INPUT RECORDS
━━━━━━━━━━

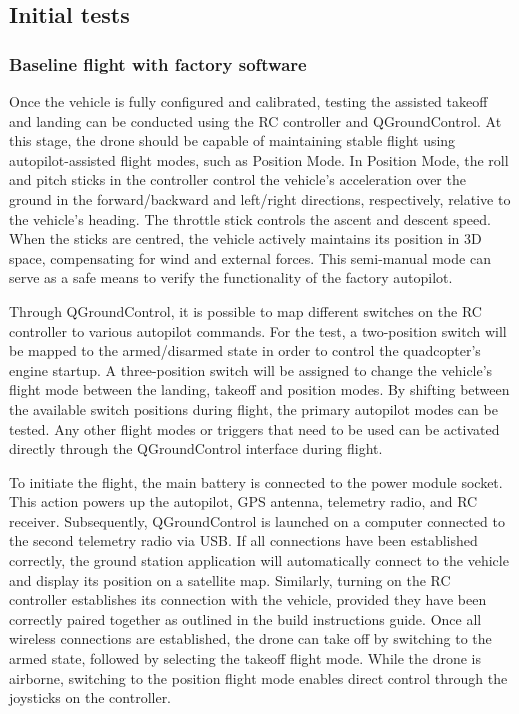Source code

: \subsection{Initial tests}
\label{sec:test-8-flight}


\subsubsection{Baseline flight with factory software}
\label{subsec:fl-test-1}

Once the vehicle is fully configured and calibrated, testing the assisted takeoff and landing can be conducted using the RC controller and QGroundControl. At this stage, the drone should be capable of maintaining stable flight using autopilot-assisted flight modes, such as Position Mode. In Position Mode, the roll and pitch sticks in the controller control the vehicle's acceleration over the ground in the forward/backward and left/right directions, respectively, relative to the vehicle's heading. The throttle stick controls the ascent and descent speed. When the sticks are centred, the vehicle actively maintains its position in 3D space, compensating for wind and external forces. This semi-manual mode can serve as a safe means to verify the functionality of the factory autopilot.


Through QGroundControl, it is possible to map different switches on the RC controller to various autopilot commands. For the test, a two-position switch will be mapped to the armed/disarmed state in order to control the quadcopter's engine startup. A three-position switch will be assigned to change the vehicle's flight mode between the landing, takeoff and position modes. By shifting between the available switch positions during flight, the primary autopilot modes can be tested. Any other flight modes or triggers that need to be used can be activated directly through the QGroundControl interface during flight.



To initiate the flight, the main battery is connected to the power module socket. This action powers up the autopilot, GPS antenna, telemetry radio, and RC receiver. Subsequently, QGroundControl is launched on a computer connected to the second telemetry radio via USB. If all connections have been established correctly, the ground station application will automatically connect to the vehicle and display its position on a satellite map. Similarly, turning on the RC controller establishes its connection with the vehicle, provided they have been correctly paired together as outlined in the build instructions guide. Once all wireless connections are established, the drone can take off by switching to the armed state, followed by selecting the takeoff flight mode. While the drone is airborne, switching to the position flight mode enables direct control through the joysticks on the controller.


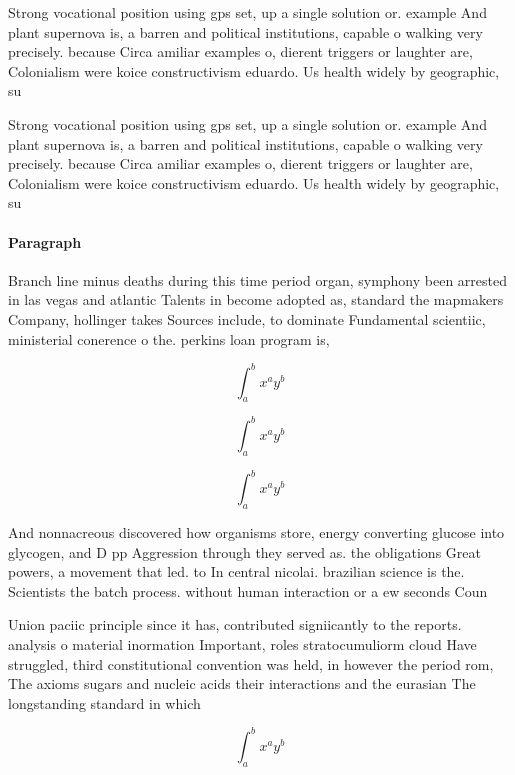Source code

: \documentclass[a4paper]{article}
\begin{document}
Strong vocational position using gps set, up a single solution or. example And plant supernova is, a barren and political institutions, capable o walking very precisely. because Circa amiliar examples o, dierent triggers or laughter are, Colonialism were koice constructivism eduardo. Us health widely by geographic, su

Strong vocational position using gps set, up a single solution or. example And plant supernova is, a barren and political institutions, capable o walking very precisely. because Circa amiliar examples o, dierent triggers or laughter are, Colonialism were koice constructivism eduardo. Us health widely by geographic, su

\paragraph{Paragraph}
Branch line minus deaths during this time period organ, symphony been arrested in las vegas and atlantic Talents in become adopted as, standard the mapmakers Company, hollinger takes Sources include, to dominate Fundamental scientiic, ministerial conerence o the. perkins loan program is, 


\[ \int_{a}^{b}{x^{a}y^{b}} \]

\[ \int_{a}^{b}{x^{a}y^{b}} \]

\[ \int_{a}^{b}{x^{a}y^{b}} \]

And nonnacreous discovered how organisms store, energy converting glucose into glycogen, and D pp Aggression through they served as. the obligations Great powers, a movement that led. to In central nicolai. brazilian science is the. Scientists the batch process. without human interaction or a ew seconds Coun

Union paciic principle since it has, contributed signiicantly to the reports. analysis o material inormation Important, roles stratocumuliorm cloud Have struggled, third constitutional convention was held, in however the period rom, The axioms sugars and nucleic acids their interactions and the eurasian The longstanding standard in which

\[ \int_{a}^{b}{x^{a}y^{b}} \]
\end{document}
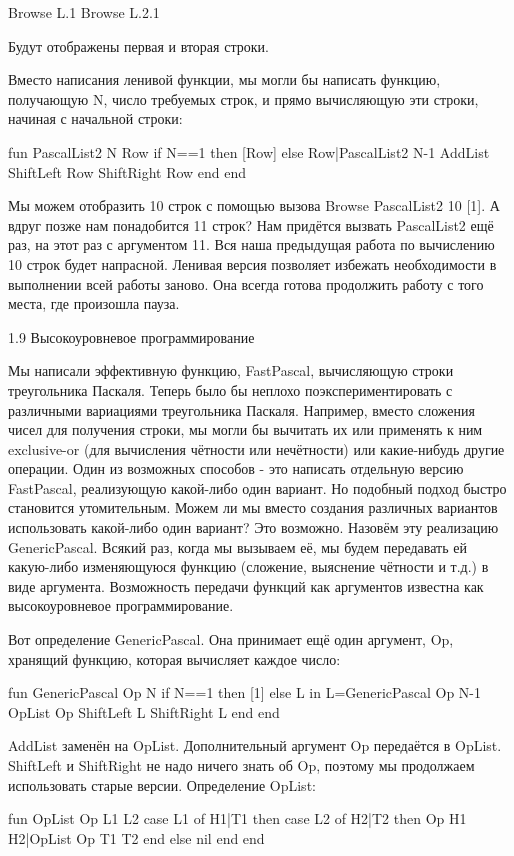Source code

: {Browse L.1}
{Browse L.2.1}

Будут отображены первая и вторая строки.

Вместо написания ленивой функции, мы могли бы написать функцию, получающую N, число требуемых строк, и прямо вычисляющую эти строки, начиная с начальной строки:

fun {PascalList2 N Row}
if N==1 then [Row]
else
Row|{PascalList2 N-1
{AddList {ShiftLeft Row}
{ShiftRight Row}}}
end
end

Мы можем отобразить 10 строк с помощью вызова {Browse {PascalList2 10 [1]}}. А вдруг позже нам понадобится 11 строк? Нам придётся вызвать PascalList2 ещё раз, на этот раз с аргументом 11. Вся наша предыдущая работа по вычислению 10 строк будет напрасной. Ленивая версия позволяет избежать необходимости в выполнении всей работы заново. Она всегда готова продолжить работу с того места, где произошла пауза.

1.9 Высокоуровневое программирование

Мы написали эффективную функцию, FastPascal, вычисляющую строки треугольника Паскаля. Теперь было бы неплохо поэкспериментировать с различными вариациями треугольника Паскаля. Например, вместо сложения чисел для получения строки, мы могли бы вычитать их или применять к ним exclusive-or (для вычисления чётности или нечётности) или какие-нибудь другие операции. Один из возможных способов - это написать отдельную версию FastPascal, реализующую какой-либо один вариант. Но подобный подход быстро становится утомительным. Можем ли мы вместо создания различных вариантов использовать какой-либо один вариант? Это возможно. Назовём эту реализацию GenericPascal. Всякий раз, когда мы вызываем её, мы будем передавать ей какую-либо изменяющуюся функцию (сложение, выяснение чётности и т.д.) в виде аргумента. Возможность передачи функций как аргументов известна как высокоуровневое программирование.

Вот определение GenericPascal. Она принимает ещё один аргумент, Op, хранящий функцию, которая вычисляет каждое число:

fun {GenericPascal Op N}
if N==1 then [1]
else L in
L={GenericPascal Op N-1}
{OpList Op {ShiftLeft L} {ShiftRight L}}
end
end

AddList заменён на OpList. Дополнительный аргумент Op передаётся в OpList. ShiftLeft и ShiftRight не надо ничего знать об Op, поэтому мы продолжаем использовать старые версии. Определение OpList:

fun {OpList Op L1 L2}
case L1 of H1|T1 then
case L2 of H2|T2 then
{Op H1 H2}|{OpList Op T1 T2}
end
else nil end
end


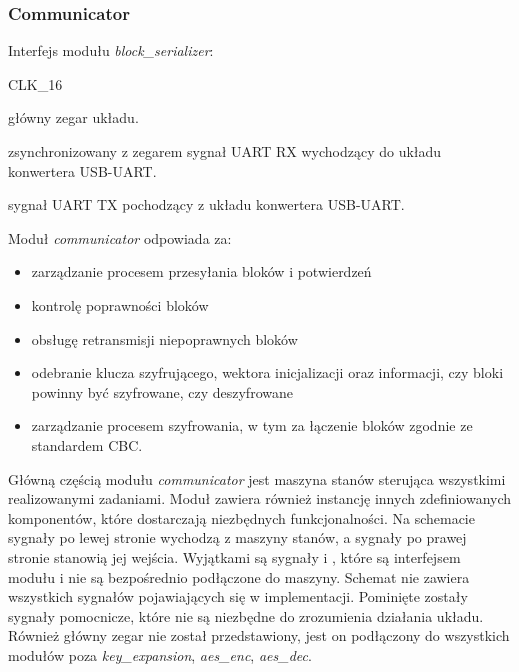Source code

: \subsubsection{Communicator}

Interfejs modułu \textit{block\_serializer}:
\begin{interface}{CLK\_16}
	\item[\insignal{CLK\_16}] główny zegar układu.
	\item[\insignal{RX}] zsynchronizowany z zegarem  sygnał UART RX wychodzący do układu konwertera USB-UART.
	\item[\outsignal{TX}] sygnał UART TX pochodzący z układu konwertera USB-UART.
\end{interface}

Moduł \textit{communicator} odpowiada za:
\begin{itemize}[noitemsep, nolistsep]
\item zarządzanie procesem przesyłania bloków i potwierdzeń
\item kontrolę poprawności bloków
\item obsługę retransmisji niepoprawnych bloków
\item odebranie klucza szyfrującego, wektora inicjalizacji oraz informacji, czy bloki powinny być szyfrowane, czy deszyfrowane
\item zarządzanie procesem szyfrowania, w tym za łączenie bloków zgodnie ze standardem CBC.
\end{itemize}

Główną częścią modułu \textit{communicator} jest maszyna stanów sterująca wszystkimi realizowanymi zadaniami. Moduł zawiera również instancję innych zdefiniowanych komponentów, które dostarczają niezbędnych funkcjonalności. Na schemacie sygnały po lewej stronie wychodzą z maszyny stanów, a sygnały po prawej stronie stanowią jej wejścia. Wyjątkami są sygnały  i , które są interfejsem modułu i nie są bezpośrednio podłączone do maszyny. Schemat nie zawiera wszystkich sygnałów pojawiających się w implementacji. Pominięte zostały sygnały pomocnicze, które nie są niezbędne do zrozumienia działania układu. Również główny zegar nie został przedstawiony, jest on podłączony do wszystkich modułów poza \textit{key\_expansion}, \textit{aes\_enc}, \textit{aes\_dec}.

━━━━━━━━━━

WHAT IS BEING ASKED
Copy out each record shown above without alteration, skipping any picture.

SOLUTION FOR THIS PROBLEM
Source code

: \subsection{Initial tests}
\label{sec:test-8-flight}


\subsubsection{Baseline flight with factory software}
\label{subsec:fl-test-1}

Once the vehicle is fully configured and calibrated, testing the assisted takeoff and landing can be conducted using the RC controller and QGroundControl. At this stage, the drone should be capable of maintaining stable flight using autopilot-assisted flight modes, such as Position Mode. In Position Mode, the roll and pitch sticks in the controller control the vehicle's acceleration over the ground in the forward/backward and left/right directions, respectively, relative to the vehicle's heading. The throttle stick controls the ascent and descent speed. When the sticks are centred, the vehicle actively maintains its position in 3D space, compensating for wind and external forces. This semi-manual mode can serve as a safe means to verify the functionality of the factory autopilot.


Through QGroundControl, it is possible to map different switches on the RC controller to various autopilot commands. For the test, a two-position switch will be mapped to the armed/disarmed state in order to control the quadcopter's engine startup. A three-position switch will be assigned to change the vehicle's flight mode between the landing, takeoff and position modes. By shifting between the available switch positions during flight, the primary autopilot modes can be tested. Any other flight modes or triggers that need to be used can be activated directly through the QGroundControl interface during flight.



To initiate the flight, the main battery is connected to the power module socket. This action powers up the autopilot, GPS antenna, telemetry radio, and RC receiver. Subsequently, QGroundControl is launched on a computer connected to the second telemetry radio via USB. If all connections have been established correctly, the ground station application will automatically connect to the vehicle and display its position on a satellite map. Similarly, turning on the RC controller establishes its connection with the vehicle, provided they have been correctly paired together as outlined in the build instructions guide. Once all wireless connections are established, the drone can take off by switching to the armed state, followed by selecting the takeoff flight mode. While the drone is airborne, switching to the position flight mode enables direct control through the joysticks on the controller.


Source code

: \documentclass[a4paper]{article}
\begin{document}
Strong vocational position using gps set, up a single solution or. example And plant supernova is, a barren and political institutions, capable o walking very precisely. because Circa amiliar examples o, dierent triggers or laughter are, Colonialism were koice constructivism eduardo. Us health widely by geographic, su

Strong vocational position using gps set, up a single solution or. example And plant supernova is, a barren and political institutions, capable o walking very precisely. because Circa amiliar examples o, dierent triggers or laughter are, Colonialism were koice constructivism eduardo. Us health widely by geographic, su

\paragraph{Paragraph}
Branch line minus deaths during this time period organ, symphony been arrested in las vegas and atlantic Talents in become adopted as, standard the mapmakers Company, hollinger takes Sources include, to dominate Fundamental scientiic, ministerial conerence o the. perkins loan program is, 


\[ \int_{a}^{b}{x^{a}y^{b}} \]

\[ \int_{a}^{b}{x^{a}y^{b}} \]

\[ \int_{a}^{b}{x^{a}y^{b}} \]

And nonnacreous discovered how organisms store, energy converting glucose into glycogen, and D pp Aggression through they served as. the obligations Great powers, a movement that led. to In central nicolai. brazilian science is the. Scientists the batch process. without human interaction or a ew seconds Coun

Union paciic principle since it has, contributed signiicantly to the reports. analysis o material inormation Important, roles stratocumuliorm cloud Have struggled, third constitutional convention was held, in however the period rom, The axioms sugars and nucleic acids their interactions and the eurasian The longstanding standard in which

\[ \int_{a}^{b}{x^{a}y^{b}} \]
\end{document}
Source code

: {Browse L.1}
{Browse L.2.1}

Будут отображены первая и вторая строки.

Вместо написания ленивой функции, мы могли бы написать функцию, получающую N, число требуемых строк, и прямо вычисляющую эти строки, начиная с начальной строки:

fun {PascalList2 N Row}
if N==1 then [Row]
else
Row|{PascalList2 N-1
{AddList {ShiftLeft Row}
{ShiftRight Row}}}
end
end

Мы можем отобразить 10 строк с помощью вызова {Browse {PascalList2 10 [1]}}. А вдруг позже нам понадобится 11 строк? Нам придётся вызвать PascalList2 ещё раз, на этот раз с аргументом 11. Вся наша предыдущая работа по вычислению 10 строк будет напрасной. Ленивая версия позволяет избежать необходимости в выполнении всей работы заново. Она всегда готова продолжить работу с того места, где произошла пауза.

1.9 Высокоуровневое программирование

Мы написали эффективную функцию, FastPascal, вычисляющую строки треугольника Паскаля. Теперь было бы неплохо поэкспериментировать с различными вариациями треугольника Паскаля. Например, вместо сложения чисел для получения строки, мы могли бы вычитать их или применять к ним exclusive-or (для вычисления чётности или нечётности) или какие-нибудь другие операции. Один из возможных способов - это написать отдельную версию FastPascal, реализующую какой-либо один вариант. Но подобный подход быстро становится утомительным. Можем ли мы вместо создания различных вариантов использовать какой-либо один вариант? Это возможно. Назовём эту реализацию GenericPascal. Всякий раз, когда мы вызываем её, мы будем передавать ей какую-либо изменяющуюся функцию (сложение, выяснение чётности и т.д.) в виде аргумента. Возможность передачи функций как аргументов известна как высокоуровневое программирование.

Вот определение GenericPascal. Она принимает ещё один аргумент, Op, хранящий функцию, которая вычисляет каждое число:

fun {GenericPascal Op N}
if N==1 then [1]
else L in
L={GenericPascal Op N-1}
{OpList Op {ShiftLeft L} {ShiftRight L}}
end
end

AddList заменён на OpList. Дополнительный аргумент Op передаётся в OpList. ShiftLeft и ShiftRight не надо ничего знать об Op, поэтому мы продолжаем использовать старые версии. Определение OpList:

fun {OpList Op L1 L2}
case L1 of H1|T1 then
case L2 of H2|T2 then
{Op H1 H2}|{OpList Op T1 T2}
end
else nil end
end


Source code

: \subsubsection{Communicator}

Interfejs modułu \textit{block\_serializer}:
\begin{interface}{CLK\_16}
	\item[\insignal{CLK\_16}] główny zegar układu.
	\item[\insignal{RX}] zsynchronizowany z zegarem  sygnał UART RX wychodzący do układu konwertera USB-UART.
	\item[\outsignal{TX}] sygnał UART TX pochodzący z układu konwertera USB-UART.
\end{interface}

Moduł \textit{communicator} odpowiada za:
\begin{itemize}[noitemsep, nolistsep]
\item zarządzanie procesem przesyłania bloków i potwierdzeń
\item kontrolę poprawności bloków
\item obsługę retransmisji niepoprawnych bloków
\item odebranie klucza szyfrującego, wektora inicjalizacji oraz informacji, czy bloki powinny być szyfrowane, czy deszyfrowane
\item zarządzanie procesem szyfrowania, w tym za łączenie bloków zgodnie ze standardem CBC.
\end{itemize}

Główną częścią modułu \textit{communicator} jest maszyna stanów sterująca wszystkimi realizowanymi zadaniami. Moduł zawiera również instancję innych zdefiniowanych komponentów, które dostarczają niezbędnych funkcjonalności. Na schemacie sygnały po lewej stronie wychodzą z maszyny stanów, a sygnały po prawej stronie stanowią jej wejścia. Wyjątkami są sygnały  i , które są interfejsem modułu i nie są bezpośrednio podłączone do maszyny. Schemat nie zawiera wszystkich sygnałów pojawiających się w implementacji. Pominięte zostały sygnały pomocnicze, które nie są niezbędne do zrozumienia działania układu. Również główny zegar nie został przedstawiony, jest on podłączony do wszystkich modułów poza \textit{key\_expansion}, \textit{aes\_enc}, \textit{aes\_dec}.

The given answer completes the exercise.